= TASK ITEM =
Within the entries below, every line containing "default" is to be copied.

Data extracted from a collection:
—————
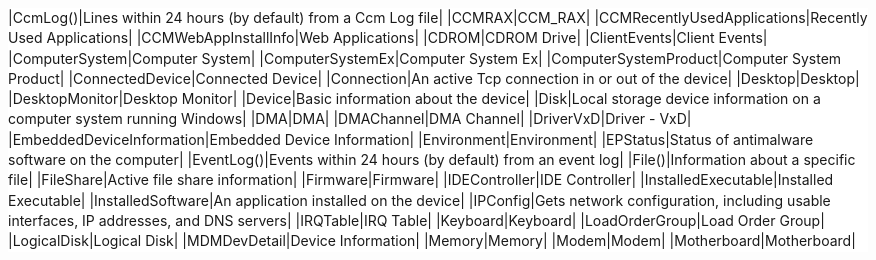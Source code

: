 |CcmLog()|Lines within 24 hours (by default) from a Ccm Log file|
|CCMRAX|CCM_RAX|
|CCMRecentlyUsedApplications|Recently Used Applications|
|CCMWebAppInstallInfo|Web Applications|
|CDROM|CDROM Drive|
|ClientEvents|Client Events|
|ComputerSystem|Computer System|
|ComputerSystemEx|Computer System Ex|
|ComputerSystemProduct|Computer System Product|
|ConnectedDevice|Connected Device|
|Connection|An active Tcp connection in or out of the device|
|Desktop|Desktop|
|DesktopMonitor|Desktop Monitor|
|Device|Basic information about the device|
|Disk|Local storage device information on a computer system running Windows|
|DMA|DMA|
|DMAChannel|DMA Channel|
|DriverVxD|Driver - VxD|
|EmbeddedDeviceInformation|Embedded Device Information|
|Environment|Environment|
|EPStatus|Status of antimalware software on the computer|
|EventLog()|Events within 24 hours (by default) from an event log|
|File()|Information about a specific file|
|FileShare|Active file share information|
|Firmware|Firmware|
|IDEController|IDE Controller|
|InstalledExecutable|Installed Executable|
|InstalledSoftware|An application installed on the device|
|IPConfig|Gets network configuration, including usable interfaces, IP addresses, and DNS servers|
|IRQTable|IRQ Table|
|Keyboard|Keyboard|
|LoadOrderGroup|Load Order Group|
|LogicalDisk|Logical Disk|
|MDMDevDetail|Device Information|
|Memory|Memory|
|Modem|Modem|
|Motherboard|Motherboard|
—————
= SOLUTION FOR THIS TASK =
: |CcmLog()|Lines within 24 hours (by default) from a Ccm Log file|
|EventLog()|Events within 24 hours (by default) from an event log|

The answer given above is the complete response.